Chapter 9
Gaepora emerged from the forest with Mido just around sunset into the Kokiri village. Lamps and lanterns were being lit by what looked like children wearing the same forest green clothes that his short guide was wearing. These forest children turned their heads to look at the strange visitor to their village with a friendly curiosity on their faces, though none of them left off their tasks and approached either him or Mido as he was led into the village. No one he could see looked older than about ten years, though he knew from the sacred stories that they had to be more ancient than some of the trees which surrounded the clearing where their village was. Flying near each one of the ancient forest children was a bright speck of light that shone like a tiny star.
"Fairies." Gaepora said in wonder. He had known they existed in the same way as the Kokiri, though he had never seen one and didn't know of anyone who had. They too were a reclusive people that were seen more and more only rarely by anyone else in Hyrule, and never in the cities. Fairies didn't like being away from nature, and their fountains in particular. But here, watching them dance around the Kokiri they seemed to have a special relationship with them. He watched as one came zooming by to hover over Mido, and then began to speak with him about some matter, though he couldn't quite catch what was said.
Gaepora counted maybe fifteen or twenty "houses" in the village on first glance. Many, if not most of them were built either into the trunks of trees or sitting high in the branches. Mido stopped in front of one of these latter after taking the Hylian general along a small dirt path which ran in between the widely spaced trees. This house was set up high and was only accessible by an old wooden ladder that looked as though it hadn't been used for a long time.
"You remember when I said you reminded me of someone?" Mido asked Gaepora.
"Yeah, why?" He replied.
"Well, this is his house. I never really liked him much because he wasn't really a Kokiri. The girls from our village took him in when he was a baby and he grew up here.
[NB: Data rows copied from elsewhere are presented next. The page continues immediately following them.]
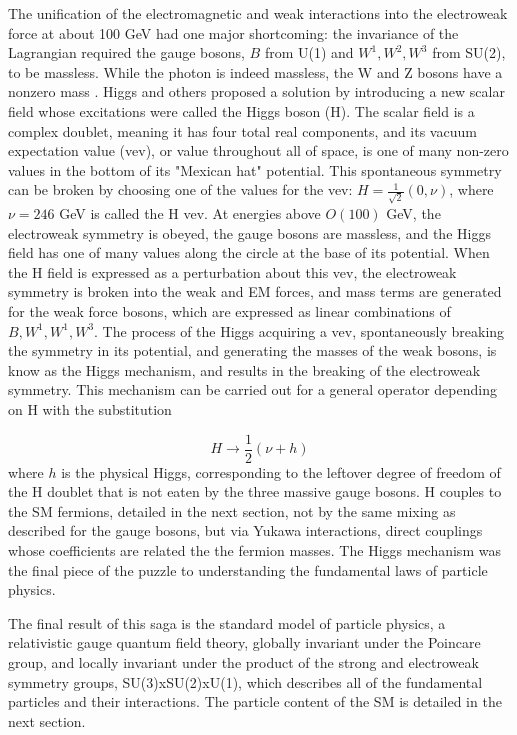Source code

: \indent The unification of the electromagnetic and weak interactions into the electroweak force at about 100 GeV had one major shortcoming: the invariance of the Lagrangian required the gauge bosons, $B$ from U(1) and $W^1, W^2, W^3$ from SU(2), to be massless. While the photon is indeed massless, the W and Z bosons have a nonzero mass \cite{}. Higgs and others \cite{} proposed a solution by introducing a new scalar field whose excitations were called the Higgs boson (H). The scalar field is a complex doublet, meaning it has four total real components, and its vacuum expectation value (vev), or value throughout all of space, is one of many non-zero values in the bottom of its "Mexican hat" potential. This spontaneous symmetry can be broken by choosing one of the values for the vev: $H = \frac{1}{\sqrt{2}} (0, \nu)$, where $\nu=246$ GeV is called the H vev. At energies above $O(100)$ GeV, the electroweak symmetry is obeyed, the gauge bosons are massless, and the Higgs field has one of many values along the circle at the base of its potential. When the H field is expressed as a perturbation about this vev, the electroweak symmetry is broken into the weak and EM forces, and mass terms are generated for the weak force bosons, which are expressed as linear combinations of $B, W^1, W^1, W^3$. The process of the Higgs acquiring a vev, spontaneously breaking the symmetry in its potential, and generating the masses of the weak bosons, is know as the Higgs mechanism, and results in the breaking of the electroweak symmetry. This mechanism can be carried out for a general operator depending on H with the substitution

\begin{equation}
H \rightarrow \frac{1}{2} (\nu + h)
\end{equation}
where $h$ is the physical Higgs, corresponding to the leftover degree of freedom of the H doublet that is not eaten by the three massive gauge bosons. H couples to the SM fermions, detailed in the next section, not by the same mixing as described for the gauge bosons, but via Yukawa interactions, direct couplings whose coefficients are related the the fermion masses. The Higgs mechanism was the final piece of the puzzle to understanding the fundamental laws of particle physics.
 
\indent The final result of this saga is the standard model of particle physics, a relativistic gauge quantum field theory, globally invariant under the Poincare group, and locally invariant under the product of the strong and electroweak symmetry groups, SU(3)xSU(2)xU(1), which describes all of the fundamental particles and their interactions. The particle content of the SM is detailed in the next section.


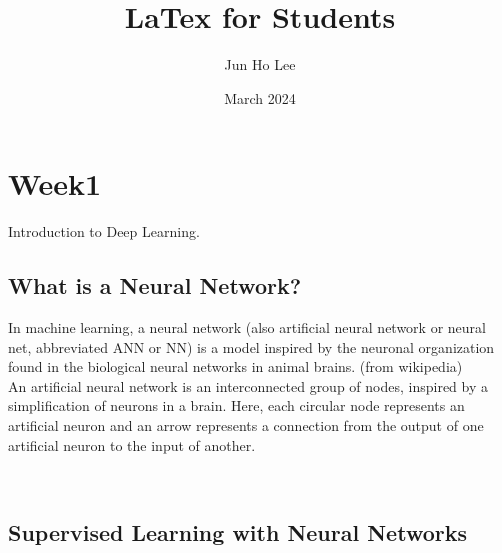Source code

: \documentclass{article}
\title{LaTex for Students}
\author{Jun Ho Lee}
\date{March 2024}
\begin{document}
\newpage

\section{Week1}

    Introduction to Deep Learning.

\subsection{What is a Neural Network?}

In machine learning, a neural network (also artificial neural network or neural net, abbreviated ANN or NN) is a model inspired by the neuronal organization found in the biological neural networks in animal brains. (from wikipedia)\\

An artificial neural network is an interconnected group of nodes, inspired by a simplification of neurons in a brain. Here, each circular node represents an artificial neuron and an arrow represents a connection from the output of one artificial neuron to the input of another.\\

\\




\subsection{Supervised Learning with Neural Networks}
\end{document}
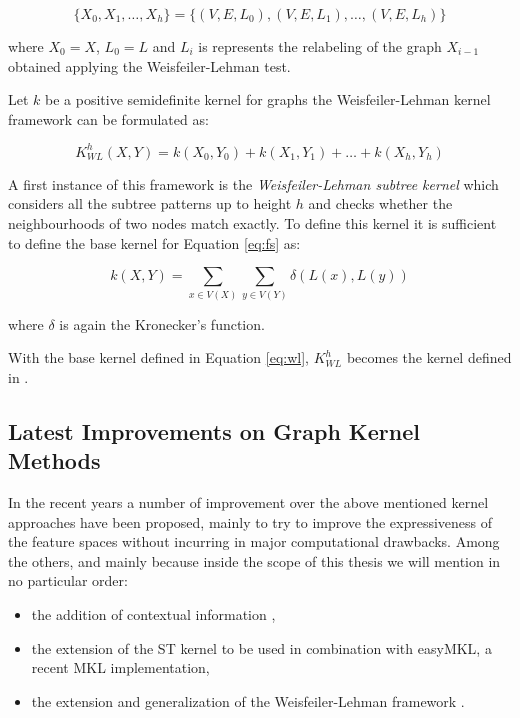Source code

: \[\{X_0,X_1,\dots,X_h\} = \{(V,E,L_0),(V,E,L_1),\dots,(V,E,L_h)\}\]

where $X_0 = X$, $L_0 = L$ and $L_i$ is represents the relabeling of the graph
$X_{i-1}$ obtained applying the Weisfeiler-Lehman test.

Let $k$ be a positive semidefinite kernel for graphs the Weisfeiler-Lehman kernel
framework can be formulated as:

\begin{equation}
    K_{WL}^h(X,Y) = k(X_0,Y_0) + k(X_1,Y_1) + \dots + k(X_h,Y_h)
    \label{eq:fs}
\end{equation}

A first instance of this framework is the \emph{Weisfeiler-Lehman subtree kernel}
which considers all the subtree patterns up to height $h$ and checks whether the
neighbourhoods of two nodes match exactly.
To define this kernel it is sufficient to define the base kernel for Equation
\ref{eq:fs} as:

\begin{equation}
    k(X,Y) = \sum_{x \in V(X)}\sum_{y \in V(Y)} \delta(L(x),L(y))
    \label{eq:wl}
\end{equation}

where $\delta$ is again the Kronecker's function.

With the base kernel defined in Equation \ref{eq:wl}, $K_{WL}^h$ becomes the
kernel defined in \cite{NIPS2009_3813}.

\subsection{Latest Improvements on Graph Kernel Methods}
\label{subsec:kernel}
In the recent years a number of improvement over the above mentioned kernel approaches
have been proposed, mainly to try to improve the expressiveness of the feature
spaces without incurring in major computational drawbacks.
Among the others, and mainly because inside the scope of this thesis we will
mention in no particular order:
\begin{itemize}
    \item the addition of contextual information \cite{Navarin2015},
    \item the extension of the ST kernel to be used in combination with easyMKL,
        a recent MKL implementation,
    \item the extension and generalization of the Weisfeiler-Lehman framework \cite{SanMartino2014}.
\end{itemize}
And then all the bad stuff started happening when he got big, like the Great Deku Tree dying. I used to think it was all his fault that it happened, but then Saria explained it to me." Mido told him.
"What was this boy's name?" Gaepora asked, not entirely sure where this conversation was going.
"We called him Link 'cause that's what his mom told us to name him before she disappeared." Mido told him.
"Link?" Gaepora asked, his pulse quickening a little.
"Yeah, why?" The Kokiri asked.
"And you think I remind you of him?" Gaepora pressed.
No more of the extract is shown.